Problem to work on |
From the records below, take each line where the string "PartiesUploadComponent" shows up and copy it.

[Stored data entries]
____________________

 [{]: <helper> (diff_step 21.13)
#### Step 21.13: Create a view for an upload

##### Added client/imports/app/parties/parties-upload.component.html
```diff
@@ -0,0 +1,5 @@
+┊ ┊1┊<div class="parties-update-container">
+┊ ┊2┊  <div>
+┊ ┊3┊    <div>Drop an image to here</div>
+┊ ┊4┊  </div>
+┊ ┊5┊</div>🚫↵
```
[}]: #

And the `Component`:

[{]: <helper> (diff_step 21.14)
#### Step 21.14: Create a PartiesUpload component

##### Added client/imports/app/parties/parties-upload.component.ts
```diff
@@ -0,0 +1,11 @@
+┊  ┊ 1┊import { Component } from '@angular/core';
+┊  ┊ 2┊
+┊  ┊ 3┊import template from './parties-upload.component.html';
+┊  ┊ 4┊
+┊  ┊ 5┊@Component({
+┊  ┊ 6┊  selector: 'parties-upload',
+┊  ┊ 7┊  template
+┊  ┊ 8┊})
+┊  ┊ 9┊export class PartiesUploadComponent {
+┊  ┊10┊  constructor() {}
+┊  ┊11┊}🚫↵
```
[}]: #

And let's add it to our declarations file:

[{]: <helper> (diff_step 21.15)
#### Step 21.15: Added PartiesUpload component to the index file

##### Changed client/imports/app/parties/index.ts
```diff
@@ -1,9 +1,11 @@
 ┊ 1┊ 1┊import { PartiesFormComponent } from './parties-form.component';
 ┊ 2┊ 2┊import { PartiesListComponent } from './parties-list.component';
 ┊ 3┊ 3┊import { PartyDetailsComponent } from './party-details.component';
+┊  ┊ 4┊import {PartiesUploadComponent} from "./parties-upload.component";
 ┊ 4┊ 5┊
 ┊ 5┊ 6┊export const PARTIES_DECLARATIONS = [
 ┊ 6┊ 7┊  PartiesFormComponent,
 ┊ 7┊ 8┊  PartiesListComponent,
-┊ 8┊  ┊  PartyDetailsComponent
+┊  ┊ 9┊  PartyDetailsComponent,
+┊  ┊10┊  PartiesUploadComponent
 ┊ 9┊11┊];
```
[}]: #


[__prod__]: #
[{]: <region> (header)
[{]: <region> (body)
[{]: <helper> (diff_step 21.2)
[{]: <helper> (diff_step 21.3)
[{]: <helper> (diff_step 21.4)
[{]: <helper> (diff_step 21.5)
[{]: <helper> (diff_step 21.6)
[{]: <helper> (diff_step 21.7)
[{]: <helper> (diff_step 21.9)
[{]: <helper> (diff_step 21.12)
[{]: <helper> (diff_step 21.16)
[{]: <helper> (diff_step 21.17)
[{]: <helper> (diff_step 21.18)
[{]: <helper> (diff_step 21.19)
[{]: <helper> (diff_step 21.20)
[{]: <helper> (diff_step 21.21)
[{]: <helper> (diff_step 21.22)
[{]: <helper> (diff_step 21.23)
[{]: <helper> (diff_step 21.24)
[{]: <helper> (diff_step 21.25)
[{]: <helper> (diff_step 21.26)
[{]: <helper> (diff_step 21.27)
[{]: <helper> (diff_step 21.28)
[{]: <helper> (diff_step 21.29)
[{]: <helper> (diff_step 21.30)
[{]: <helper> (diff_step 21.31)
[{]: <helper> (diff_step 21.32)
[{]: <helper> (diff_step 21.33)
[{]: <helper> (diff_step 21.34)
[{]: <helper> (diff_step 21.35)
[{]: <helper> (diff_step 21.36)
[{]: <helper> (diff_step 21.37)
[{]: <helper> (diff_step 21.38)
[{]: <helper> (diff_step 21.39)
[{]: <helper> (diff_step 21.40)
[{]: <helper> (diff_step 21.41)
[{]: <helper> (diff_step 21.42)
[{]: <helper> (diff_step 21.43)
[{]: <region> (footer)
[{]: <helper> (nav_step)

____________________

Solution below |
+┊  ┊ 9┊export class PartiesUploadComponent {
+┊  ┊ 4┊import {PartiesUploadComponent} from "./parties-upload.component";
+┊  ┊10┊  PartiesUploadComponent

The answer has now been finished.